The new US administration of Donald Trump has eliminated requirements imposed by its predecessor for reporting of methane emissions and delayed compliance of an emissions rule pending reconsideration.
According to press reports, Natural Resources Minister James Carr acknowledged Canada's delay reflects concern about competitiveness of the Canadian oil and gas industry in the wake of the US changes.
Environment Minister Catherine McKenna said that the emission targets remain unchanged but that regulation won't begin taking effect until 2020.
ExxonMobil bid for Russia sanctions waiver rejected
The Trump administration will not be issuing waivers to ExxonMobil Corp. and other US companies authorizing oil and gas drilling currently prohibited by sanctions against Russia. US Treasury Sec. Steven T. Mnuchin's Apr. 21 statement came following reports days earlier that the US multinational oil company sought permission to resume operations in the Black Sea with partner OAO Rosneft.
Such waivers will not be forthcoming from Treasury's Office of Foreign Assets Control following a consultation with US President Donald J. Trump, the secretary said.

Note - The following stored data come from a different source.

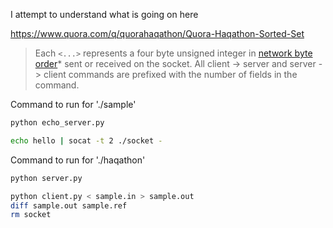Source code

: I attempt to understand what is going on here

https://www.quora.com/q/quorahaqathon/Quora-Haqathon-Sorted-Set

> Each `<...>` represents a four byte unsigned integer in [network byte order](http://www.tutorialspoint.com/unix_sockets/network_byte_orders.htm)* sent or received on the socket. All client -> server and server -> client commands are prefixed with the number of fields in the command.



Command to run for './sample'

```bash
python echo_server.py
```

```bash
echo hello | socat -t 2 ./socket -
```



Command to run for './haqathon'

```bash
python server.py
```

```bash
python client.py < sample.in > sample.out
diff sample.out sample.ref
rm socket
```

ExxonMobil immediately issued a statement acknowledging Mnuchin's announcement. "Our 2015 application for a license under the provisions outlined in the US sanctions was made to enable our company to meet its contractual obligations under a joint venture agreement in Russia, where competitor companies are authorized to undertake such work under European sanctions," it said.
ExxonMobil and Rosneft agreed in 2011 to undertake joint exploration and development of hydrocarbon resources in Russia, the US, and elsewhere as well as to share technology and expertise.
ExxonMobil began to wind down its participation in the agreement in 2014 after the US and the European Union imposed sanctions on Russia after it annexed Crimea from Ukraine earlier that year.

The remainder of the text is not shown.